You don't have to eat if you're not hungry
When kids are engrossed in play and it's time to eat, you may find they're not interested in food. That's ok. If it's a family meal, such as dinner, I say, 'You don't have to eat if you're not hungry, but you do need to sit at the table with us.' My family is lucky enough to have almost every dinner together, and by insisting (to a degree) that everyone come to the table for that meal, it shows our kids that we think family time is important.
If you can't say anything nice...
How many times have you heard your child say, 'I don't like it', or 'Eww yuck!' before they've even sat down or tasted what's on their plate? In our house when you sit down at the table, find something nice to say or don't say anything. And definitely Don't Say Yuck!
Kids seem to prefer to eat in every position except sitting down. I say, 'both cheeks on the chair', which means 'sit on your bottom'. It's definitely safer, and surely it's way more comfortable.

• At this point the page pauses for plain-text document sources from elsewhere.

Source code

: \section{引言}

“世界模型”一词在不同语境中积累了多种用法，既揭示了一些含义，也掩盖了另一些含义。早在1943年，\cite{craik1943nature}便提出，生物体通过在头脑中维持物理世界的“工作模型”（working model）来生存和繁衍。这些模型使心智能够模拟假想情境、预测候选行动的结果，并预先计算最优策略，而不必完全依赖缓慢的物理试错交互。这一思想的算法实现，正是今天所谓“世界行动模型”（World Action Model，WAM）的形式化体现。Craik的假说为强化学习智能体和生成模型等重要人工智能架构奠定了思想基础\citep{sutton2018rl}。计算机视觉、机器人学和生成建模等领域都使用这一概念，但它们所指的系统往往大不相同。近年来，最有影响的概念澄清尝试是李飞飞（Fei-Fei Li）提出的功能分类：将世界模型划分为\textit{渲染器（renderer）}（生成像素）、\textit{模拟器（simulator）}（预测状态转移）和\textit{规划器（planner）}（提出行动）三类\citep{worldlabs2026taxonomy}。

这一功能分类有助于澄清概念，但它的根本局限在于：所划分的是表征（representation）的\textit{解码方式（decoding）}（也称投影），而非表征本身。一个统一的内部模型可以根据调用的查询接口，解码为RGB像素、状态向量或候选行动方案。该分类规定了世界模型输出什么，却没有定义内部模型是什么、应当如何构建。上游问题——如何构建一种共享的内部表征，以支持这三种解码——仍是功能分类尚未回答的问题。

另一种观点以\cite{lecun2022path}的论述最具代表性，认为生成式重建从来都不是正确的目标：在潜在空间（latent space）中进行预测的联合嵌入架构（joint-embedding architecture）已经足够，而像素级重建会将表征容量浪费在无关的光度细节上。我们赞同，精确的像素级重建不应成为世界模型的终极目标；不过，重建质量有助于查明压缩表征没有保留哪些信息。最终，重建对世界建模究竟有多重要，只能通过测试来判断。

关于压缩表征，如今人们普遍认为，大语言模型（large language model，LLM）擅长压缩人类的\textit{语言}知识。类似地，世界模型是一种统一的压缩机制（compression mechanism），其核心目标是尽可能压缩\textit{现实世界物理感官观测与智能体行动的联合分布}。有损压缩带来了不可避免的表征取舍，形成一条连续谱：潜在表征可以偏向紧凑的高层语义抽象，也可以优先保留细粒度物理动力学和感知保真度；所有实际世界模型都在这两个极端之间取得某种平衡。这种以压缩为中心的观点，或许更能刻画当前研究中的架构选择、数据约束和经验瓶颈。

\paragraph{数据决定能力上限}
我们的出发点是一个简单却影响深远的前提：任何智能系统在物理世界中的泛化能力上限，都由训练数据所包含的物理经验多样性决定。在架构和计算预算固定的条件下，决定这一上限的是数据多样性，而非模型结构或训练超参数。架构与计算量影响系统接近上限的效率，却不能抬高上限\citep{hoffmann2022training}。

Try everything on your plate
This one is to encourage kids to be open to trying new textures and flavours, and to give them a second, third, fourth, fifth... chance. We may not like something at first try, but love it after a few attempts. It’s an especially good thing to say before kids eat at someone else’s house where things are different and (shock! horror!), they may have try something new.
What does your tummy say?
When my kids are asking for more food after a meal, I’ll say, 'What does your tummy say?' Sometimes they’ll decide that their tummy really, really wants more, and other times they’ll decide they’re full. Sometimes they realise that they’re full one or two bites into their second helping and can't manage any more. That's ok, it's a good way to start learning what you can and can't manage. And we all have eyes bigger than our bellies now and again!.
Wait ten minutes
My kids often finish their dinner or lunch and say, 'I’m still hungry!' So I tell them that their tummies need time to digest what they’ve just eaten, and if they’re still hungry after 10 minutes, they can have something else. That 'something else' is a piece of fruit, or crackers and cheese and you may find that when they discover what's on offer is not the double fudge icecream sundae they'd imagined you whipping up, that they're not that hungry after all.
Chewing not chatting
Not talking with your mouth full goes without saying, but the other thing I try to encourage is for my kidsto take notice of what they're eating. My preschooler definitely takes advantage of having a captive audience to monopolise the conversation, but food is glorious and deserves our attention! So chat by all means, but chew too!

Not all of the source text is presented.